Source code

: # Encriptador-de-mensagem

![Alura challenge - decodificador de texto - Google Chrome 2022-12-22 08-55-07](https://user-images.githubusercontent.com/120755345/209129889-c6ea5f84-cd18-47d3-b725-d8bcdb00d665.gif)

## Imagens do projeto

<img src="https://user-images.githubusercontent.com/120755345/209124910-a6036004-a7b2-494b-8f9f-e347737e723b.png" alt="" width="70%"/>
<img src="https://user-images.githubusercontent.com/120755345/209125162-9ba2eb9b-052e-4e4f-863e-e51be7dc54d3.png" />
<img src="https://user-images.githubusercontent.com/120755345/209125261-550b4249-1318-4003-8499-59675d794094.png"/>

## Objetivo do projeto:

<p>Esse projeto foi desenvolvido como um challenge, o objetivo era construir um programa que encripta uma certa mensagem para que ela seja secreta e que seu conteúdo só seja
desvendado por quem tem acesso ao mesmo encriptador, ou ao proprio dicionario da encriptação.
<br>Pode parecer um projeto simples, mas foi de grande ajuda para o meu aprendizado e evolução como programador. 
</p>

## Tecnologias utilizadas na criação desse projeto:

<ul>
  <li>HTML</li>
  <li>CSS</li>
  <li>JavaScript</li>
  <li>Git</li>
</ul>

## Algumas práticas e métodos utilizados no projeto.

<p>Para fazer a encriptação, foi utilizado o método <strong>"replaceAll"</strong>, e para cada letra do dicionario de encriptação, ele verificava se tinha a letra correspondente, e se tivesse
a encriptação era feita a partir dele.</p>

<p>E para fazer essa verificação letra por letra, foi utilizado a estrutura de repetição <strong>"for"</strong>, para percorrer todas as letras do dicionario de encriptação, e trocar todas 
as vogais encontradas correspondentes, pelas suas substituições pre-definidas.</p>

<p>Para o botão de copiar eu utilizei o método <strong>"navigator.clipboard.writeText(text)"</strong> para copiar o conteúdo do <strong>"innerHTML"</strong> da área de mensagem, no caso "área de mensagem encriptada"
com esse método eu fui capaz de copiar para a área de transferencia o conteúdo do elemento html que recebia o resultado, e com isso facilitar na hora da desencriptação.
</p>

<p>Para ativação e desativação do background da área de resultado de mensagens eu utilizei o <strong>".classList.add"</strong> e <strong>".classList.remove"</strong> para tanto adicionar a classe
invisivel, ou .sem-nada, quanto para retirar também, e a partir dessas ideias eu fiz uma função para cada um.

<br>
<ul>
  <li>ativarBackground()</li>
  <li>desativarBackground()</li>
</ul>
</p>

▶ **Work to complete**
Your response must consist of all the records, retyped exactly.

▶ **Output of the exercise**
Source code

: # Encriptador-de-mensagem

![Alura challenge - decodificador de texto - Google Chrome 2022-12-22 08-55-07](https://user-images.githubusercontent.com/120755345/209129889-c6ea5f84-cd18-47d3-b725-d8bcdb00d665.gif)

## Imagens do projeto

<img src="https://user-images.githubusercontent.com/120755345/209124910-a6036004-a7b2-494b-8f9f-e347737e723b.png" alt="" width="70%"/>
<img src="https://user-images.githubusercontent.com/120755345/209125162-9ba2eb9b-052e-4e4f-863e-e51be7dc54d3.png" />
<img src="https://user-images.githubusercontent.com/120755345/209125261-550b4249-1318-4003-8499-59675d794094.png"/>

## Objetivo do projeto:

<p>Esse projeto foi desenvolvido como um challenge, o objetivo era construir um programa que encripta uma certa mensagem para que ela seja secreta e que seu conteúdo só seja
desvendado por quem tem acesso ao mesmo encriptador, ou ao proprio dicionario da encriptação.
<br>Pode parecer um projeto simples, mas foi de grande ajuda para o meu aprendizado e evolução como programador. 
</p>

## Tecnologias utilizadas na criação desse projeto:

<ul>
  <li>HTML</li>
  <li>CSS</li>
  <li>JavaScript</li>
  <li>Git</li>
</ul>

## Algumas práticas e métodos utilizados no projeto.

<p>Para fazer a encriptação, foi utilizado o método <strong>"replaceAll"</strong>, e para cada letra do dicionario de encriptação, ele verificava se tinha a letra correspondente, e se tivesse
a encriptação era feita a partir dele.</p>

<p>E para fazer essa verificação letra por letra, foi utilizado a estrutura de repetição <strong>"for"</strong>, para percorrer todas as letras do dicionario de encriptação, e trocar todas 
as vogais encontradas correspondentes, pelas suas substituições pre-definidas.</p>

<p>Para o botão de copiar eu utilizei o método <strong>"navigator.clipboard.writeText(text)"</strong> para copiar o conteúdo do <strong>"innerHTML"</strong> da área de mensagem, no caso "área de mensagem encriptada"
com esse método eu fui capaz de copiar para a área de transferencia o conteúdo do elemento html que recebia o resultado, e com isso facilitar na hora da desencriptação.
</p>

<p>Para ativação e desativação do background da área de resultado de mensagens eu utilizei o <strong>".classList.add"</strong> e <strong>".classList.remove"</strong> para tanto adicionar a classe
invisivel, ou .sem-nada, quanto para retirar também, e a partir dessas ideias eu fiz uma função para cada um.

<br>
<ul>
  <li>ativarBackground()</li>
  <li>desativarBackground()</li>
</ul>
</p>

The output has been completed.